The activists say the book, published by the Mahalla Foundation, reminds them of Soviet times when communist ideologists denounced anyone who criticised them as “enemies of the people”.
The book, entitled The Path of the People is the Correct Path, denounces a 2003 report by Human Rights Watch, which claimed that mahallas - traditional neighbourhood committees which President Islam Karimov formalised into an arm of local government – effectively served as state surveillance organisations; the “eyes and ears” of the regime.
The controversial new title, written by Azam Gazoiboev, the head of the Mahalla Foundation, dismisses the Human Rights Watch claims as fabrications, but at the same time inadvertently gives them credence.
“To maintain peace and calm in the mahalla and in the country as a whole, controlling religious events and the work of the mosques is the mahalla’s duty…” writes Gazoiboev.
Human rights activist Abdujalil Boimatov says Gazoiboev clearly contradicts himself, “These remarks show the main role of the mahalla committees and confirms the thrust of the Human Rights Watch Report.”
In his book, Gazoiboev is scathing of those who campaign against government abuses, “The grandiloquent titles of ‘human rights defenders’ that they give themselves are enough to amaze anyone. But we know that religious extremists and their supporters also present themselves as defenders of human rights.”
According to Gazoiboev, rights activists are ignorant of the national traditions and customs of the Uzbek people; receive information from people who cannot be trusted; and consider themselves smarter and fairer than others.
A senior official in the Mahalla Foundation, Kodirjon Tillaboev, has denied that the book is an attempt to discredit the human rights movement, insisting that it is merely an analysis of the place of the neighbourhood committee in society.
This has no truck with activists who say the book reminds them of the Soviet period when officials dismissed critics as “enemies of the people”.
“It seems that the old communist Azam Gadoiboev still clings to this old communist [tactic],” said rights campaigner Tolib Yakubov. “The book shows the mentality and level of the author - and also those who ordered its publication - who still think that the people will believe in this Soviet rubbish.”

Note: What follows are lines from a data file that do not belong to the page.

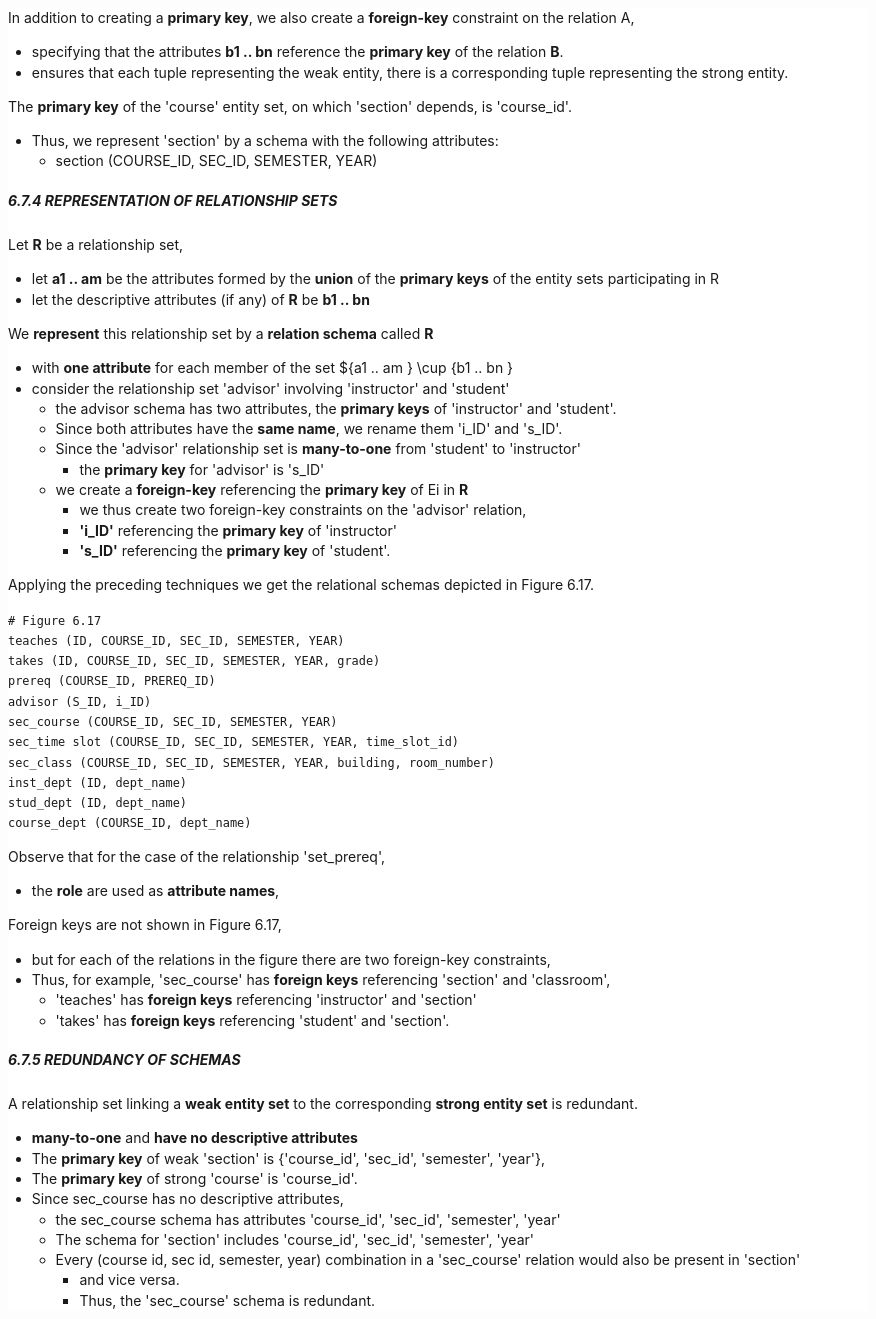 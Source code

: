 In addition to creating a **primary key**, we also create a **foreign-key** constraint on the relation A,
- specifying that the attributes **b1 .. bn** reference the **primary key** of the relation **B**.
- ensures that each tuple representing the weak entity, there is a corresponding tuple representing the strong entity.

The **primary key** of the 'course' entity set, on which 'section' depends, is 'course_id'.
- Thus, we represent 'section' by a schema with the following attributes:
  - section (COURSE_ID, SEC_ID, SEMESTER, YEAR)
  
##### 6.7.4 REPRESENTATION OF RELATIONSHIP SETS
Let **R** be a relationship set, 
- let **a1 .. am** be the attributes formed by the **union** of the **primary keys** of the entity sets participating in R
- let the descriptive attributes (if any) of **R** be **b1 .. bn**
  
We **represent** this relationship set by a **relation schema** called **R** 
- with **one attribute** for each member of the set
  $\{a1 .. am \} \cup \{b1 .. bn \}
- consider the relationship set 'advisor' involving 'instructor' and 'student'
  - the advisor schema has two attributes, the **primary keys** of 'instructor' and 'student'.
  - Since both attributes have the **same name**, we rename them 'i_ID' and 's_ID'. 
  - Since the 'advisor' relationship set is **many-to-one** from 'student' to 'instructor'
    - the **primary key** for 'advisor' is 's_ID'
  - we create a **foreign-key** referencing the **primary key** of Ei in **R**
    - we thus create two foreign-key constraints on the 'advisor' relation,
    - **'i_ID'** referencing the **primary key** of 'instructor'
    - **'s_ID'** referencing the **primary key** of 'student'.

Applying the preceding techniques we get the relational schemas depicted in Figure 6.17. 
```
# Figure 6.17
teaches (ID, COURSE_ID, SEC_ID, SEMESTER, YEAR)
takes (ID, COURSE_ID, SEC_ID, SEMESTER, YEAR, grade)
prereq (COURSE_ID, PREREQ_ID)
advisor (S_ID, i_ID)
sec_course (COURSE_ID, SEC_ID, SEMESTER, YEAR)
sec_time slot (COURSE_ID, SEC_ID, SEMESTER, YEAR, time_slot_id)
sec_class (COURSE_ID, SEC_ID, SEMESTER, YEAR, building, room_number)
inst_dept (ID, dept_name)
stud_dept (ID, dept_name)
course_dept (COURSE_ID, dept_name)
```

Observe that for the case of the relationship 'set_prereq', 
- the **role** are used as **attribute names**,

Foreign keys are not shown in Figure 6.17, 
- but for each of the relations in the figure there are two foreign-key constraints,
- Thus, for example, 'sec_course' has **foreign keys** referencing 'section' and 'classroom',
  - 'teaches' has **foreign keys** referencing 'instructor' and 'section'
  - 'takes' has **foreign keys** referencing 'student' and 'section'.
 
##### 6.7.5 REDUNDANCY OF SCHEMAS
A relationship set linking a **weak entity set** to the corresponding **strong entity set** is redundant.
- **many-to-one** and **have no descriptive attributes**
- The **primary key** of weak 'section' is {'course_id', 'sec_id', 'semester', 'year'},
- The **primary key** of strong 'course' is 'course_id'.
- Since sec_course has no descriptive attributes,
  - the sec_course schema has attributes 'course_id', 'sec_id', 'semester', 'year'
  - The schema for 'section' includes 'course_id', 'sec_id', 'semester', 'year'
  - Every (course id, sec id, semester, year) combination in a 'sec_course' relation would also be present in 'section'
    - and vice versa.
    - Thus, the 'sec_course' schema is redundant.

Boimatov says Gadoiboev’s writing was reminiscent of the vocabulary of the Bolsheviks in the 1930s, when everything was black and white and the Communist Party declared, “Those not with us are against us”.

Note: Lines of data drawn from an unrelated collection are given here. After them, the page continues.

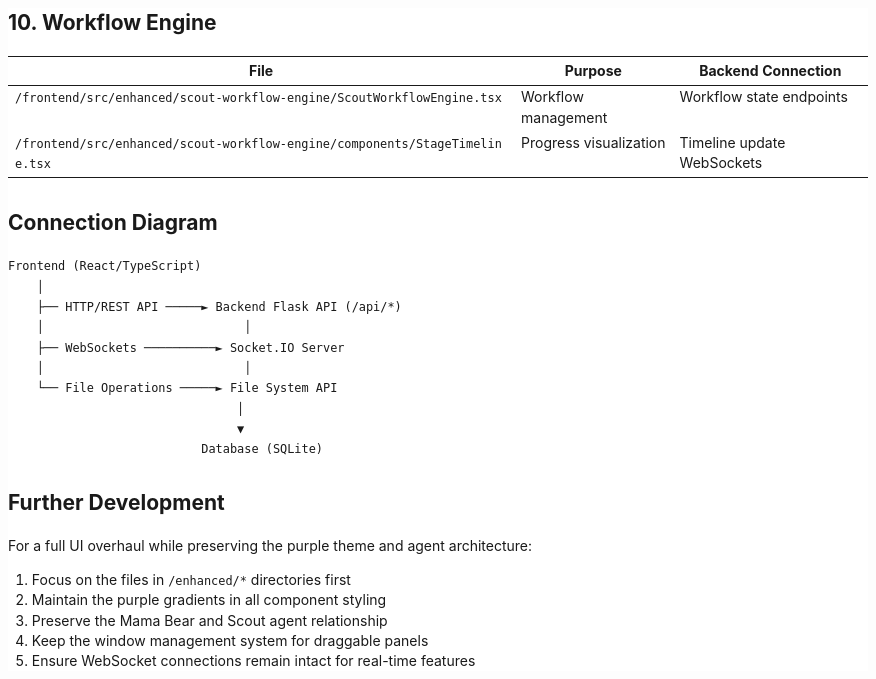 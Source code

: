 ## 10. Workflow Engine

| File | Purpose | Backend Connection |
|------|---------|-------------------|
| `/frontend/src/enhanced/scout-workflow-engine/ScoutWorkflowEngine.tsx` | Workflow management | Workflow state endpoints |
| `/frontend/src/enhanced/scout-workflow-engine/components/StageTimeline.tsx` | Progress visualization | Timeline update WebSockets |

## Connection Diagram

```
Frontend (React/TypeScript)
    │
    ├── HTTP/REST API ─────► Backend Flask API (/api/*)
    │                            │
    ├── WebSockets ──────────► Socket.IO Server
    │                            │
    └── File Operations ─────► File System API
                                │
                                ▼
                           Database (SQLite)
```

## Further Development

For a full UI overhaul while preserving the purple theme and agent architecture:

1. Focus on the files in `/enhanced/*` directories first
2. Maintain the purple gradients in all component styling
3. Preserve the Mama Bear and Scout agent relationship
4. Keep the window management system for draggable panels
5. Ensure WebSocket connections remain intact for real-time features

In the Fergana valley, where suspicion of Tashkent is strongest, there are signs that ordinary people have little time for the Gadoiboev book.
“People laugh, they don’t believe the author. Firstly, they are repelled by the old Soviet style and secondly know that the mahalla has become the mouthpiece and executor of the authorities’ will, “ said Matlyuba Azamatova, adding that everyone she knows who’s read it have had almost the same reaction.

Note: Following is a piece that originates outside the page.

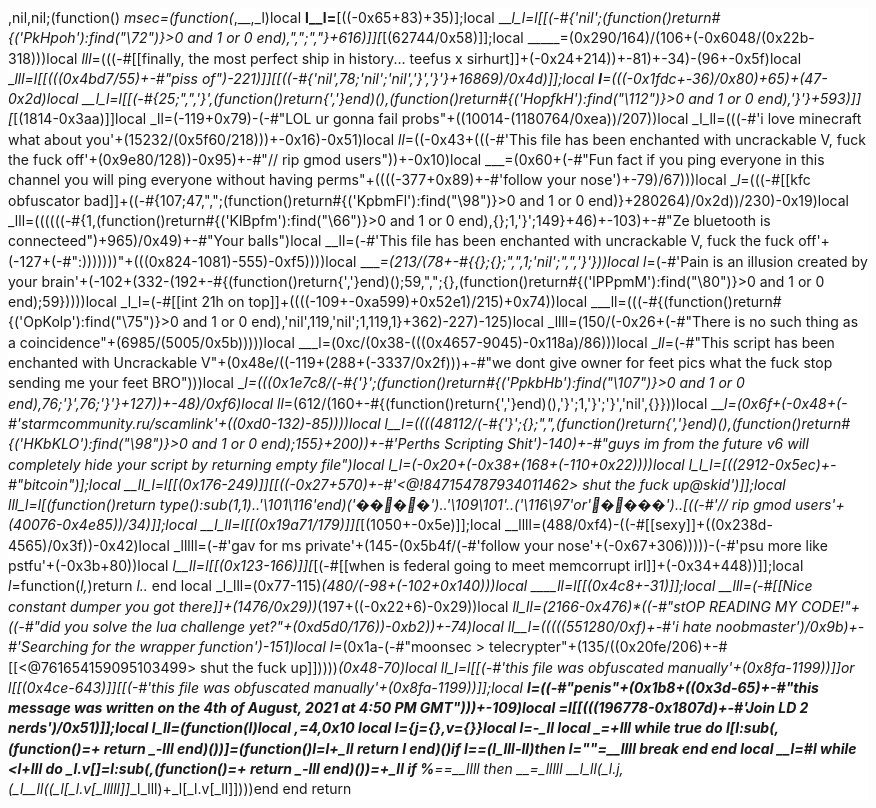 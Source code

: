 ,nil,nil;(function() _msec=(function(_,__,_l)local __l__l=__[((-0x65+83)+35)];local ___l_l=_l[_[(-#{'nil';(function()return#{('PkHpoh'):find("\72")}>0 and 1 or 0 end),",";","}+616)]][_[(62744/0x58)]];local _____=(0x290/164)/(106+(-0x6048/(0x22b-318)))local _lll_=(((-#[[finally, the most perfect ship in history... teefus x sirhurt]]+(-0x24+214))+-81)+-34)-(96+-0x5f)local ___lll=_l[_[(((0x4bd7/55)+-#"piss of")-221)]][_[((-#{'nil',78;'nil';'nil','}','}'}+16869)/0x4d)]];local __l__=(((-0x1fdc+-36)/0x80)+65)+(47-0x2d)local __l_l=_l[_[(-#{25;",",'}',(function()return{','}end)(),(function()return#{('HopfkH'):find("\112")}>0 and 1 or 0 end),'}'}+593)]][_[(1814-0x3aa)]]local _ll=(-119+0x79)-(-#"LOL ur gonna fail probs"+((10014-(1180764/0xea))/207))local _l_ll=(((-#'i love minecraft what about you'+(15232/(0x5f60/218)))+-0x16)-0x51)local _ll_=((-0x43+(((-#'This file has been enchanted with uncrackable V, fuck the fuck off'+(0x9e80/128))-0x95)+-#"// rip gmod users"))+-0x10)local ___=(0x60+(-#"Fun fact if you ping everyone in this channel you will ping everyone without having perms"+((((-377+0x89)+-#'follow your nose')+-79)/67)))local __l_=(((-#[[kfc obfuscator bad]]+((-#{107;47,",";(function()return#{('KpbmFl'):find("\98")}>0 and 1 or 0 end)}+280264)/0x2d))/230)-0x19)local _lll=((((((-#{1,(function()return#{('KlBpfm'):find("\66")}>0 and 1 or 0 end),{};1,'}';149}+46)+-103)+-#"Ze bluetooth is connecteed")+965)/0x49)+-#"Your balls")local __ll=(-#'This file has been enchanted with uncrackable V, fuck the fuck off'+(-127+(-#":)))))))"+(((0x824-1081)-555)-0xf5))))local ____=(213/(78+-#{{};{};",",1;'nil';",",'}'}))local _l__=(-#'Pain is an illusion created by your brain'+(-102+(332-(192+-#{(function()return{','}end)();59,",";{},(function()return#{('lPPpmM'):find("\80")}>0 and 1 or 0 end);59}))))local _l_l=(-#[[int 21h on top]]+((((-109+-0xa599)+0x52e1)/215)+0x74))local ___ll=(((-#{(function()return#{('OpKolp'):find("\75")}>0 and 1 or 0 end),'nil',119,'nil';1,119,1}+362)-227)-125)local _llll=(150/(-0x26+(-#"There is no such thing as a coincidence"+(6985/(5005/0x5b)))))local ___l=(0xc/(0x38-(((0x4657-9045)-0x118a)/86)))local __ll_=(-#"This script has been enchanted with Uncrackable V"+(0x48e/((-119+(288+(-3337/0x2f)))+-#"we dont give owner for feet pics what the fuck stop sending me your feet BRO")))local ___l_=(((0x1e7c8/(-#{'}';(function()return#{('PpkbHb'):find("\107")}>0 and 1 or 0 end),76;'}',76;'}'}+127))+-48)/0xf6)local _ll__=(612/(160+-#{(function()return{','}end)(),'}';1,'}';'}','nil',{}}))local ____l=(0x6f+(-0x48+(-#'starmcommunity.ru/scamlink'+((0xd0-132)-85))))local _l__l=((((48112/(-#{'}';{};",",(function()return{','}end)(),(function()return#{('HKbKLO'):find("\98")}>0 and 1 or 0 end);155}+200))+-#'Perths Scripting Shit')-140)+-#"guys im from the future v6 will completely hide your script by returning empty file")local _l_l_=(-0x20+(-0x38+(168+(-110+0x22))))local _l_l_l=_[((2912-0x5ec)+-#"bitcoin")];local __ll_l=_l[_[(0x176-249)]][_[((-0x27+570)+-#'<@!847154787934011462> shut the fuck up@skid')]];local _lll_l=_l[(function(_)return type(_):sub(1,1)..'\101\116'end)('��🤣�🤣�')..'\109\101'..('\116\97'or'🤣�🤣���').._[((-#'// rip gmod users'+(40076-0x4e85))/34)]];local __l_ll=_l[_[(0x19a71/179)]][_[(1050+-0x5e)]];local __llll=(488/0xf4)-((-#[[sexy]]+((0x238d-4565)/0x3f))-0x42)local _lllll=(-#'gav for ms private'+(145-(0x5b4f/(-#'follow your nose'+(-0x67+306)))))-(-#'psu more like pstfu'+(-0x3b+80))local _l__ll=_l[_[(0x123-166)]][_[(-#[[when is federal going to meet memcorrupt irl]]+(-0x34+448))]];local _l_=function(_l,_)return _l.._ end local _l_lll=(0x77-115)*(480/(-98+(-102+0x140)))local ____ll=_l[_[(0x4c8+-31)]];local __lll=(-#[[Nice constant dumper you got there]]+(1476/0x29))*(197+((-0x22+6)-0x29))local _ll_ll=(2166-0x476)*((-#"stOP READING MY CODE!"+((-#"did you solve the lua challenge yet?"+(0xd5d0/176))-0xb2))+-74)local _ll__l=(((((551280/0xf)+-#'i hate noobmaster')/0x9b)+-#'Searching for the wrapper function')-151)local _l___=(0x1a-(-#"moonsec > telecrypter"+(135/((0x20fe/206)+-#[[<@761654159095103499> shut the fuck up]]))))*(0x48-70)local _ll_l=_l[_[(-#'this file was obfuscated manually'+(0x8fa-1199))]]or _l[_[(0x4ce-643)]][_[(-#'this file was obfuscated manually'+(0x8fa-1199))]];local __l=((-#"penis"+(0x1b8+((0x3d-65)+-#"this message was written on the 4th of August, 2021 at 4:50 PM GMT")))+-109)local _=_l[_[(((196778-0x1807d)+-#'Join LD 2 nerds')/0x51)]];local __l_ll=(function(_l_)local ___,__=4,0x10 local _l={j={},v={}}local __l=-_ll local _=__+_lll_ while true do _l[_l_:sub(_,(function()_=___+_ return _-_lll_ end)())]=(function()__l=__l+_ll return __l end)()if __l==(_l_lll-_ll)then __l=""__=__llll break end end local __l=#_l_ while _<__l+_lll_ do _l.v[__]=_l_:sub(_,(function()_=___+_ return _-_lll_ end)())__=__+_ll if __%_____==__llll then __=_lllll __l_ll(_l.j,(_l__ll((_l[_l.v[_lllll]]*_l_lll)+_l[_l.v[_ll]])))end end return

Nonetheless, there are concerns amongst some analysts that the book may turn ordinary people against rights activists, in particular those from abroad.
“Some of those who read it may develop prejudices against international organisation, as the Uzbek authorities want to force them out of the country,” said Independent sociologist Komron Aliev.
Yakobov believes the book is the latest stage in a government campaign against foreign organisations, which began with the closure last spring of the local branch of the Open Society Institute.
More recently, there have been attempts to make it difficult for them to register and receive funds.
The campaign appears to have been prompted by the significant role played by non-government organisations, NGOs, in the “Rose Revolution” in Georgia in November 2003.
President Karimov’s distrust of NGOs was recently highlighted in a newspaper interview during the “Orange Revolution” in the Ukraine.
“Preparations for the current changes in the Ukraine started back in 1995. Look at the number of non-government organisations there, and the sources that finance them – and everything will be clear.
“ Incidentally, we are currently keeping track of funds and grants allocated to [NGOs] to find out whether projects are humanitarian or covert preparation for some new revolution.”
Yusuf Rasulov is an IWPR correspondent in Tashkent.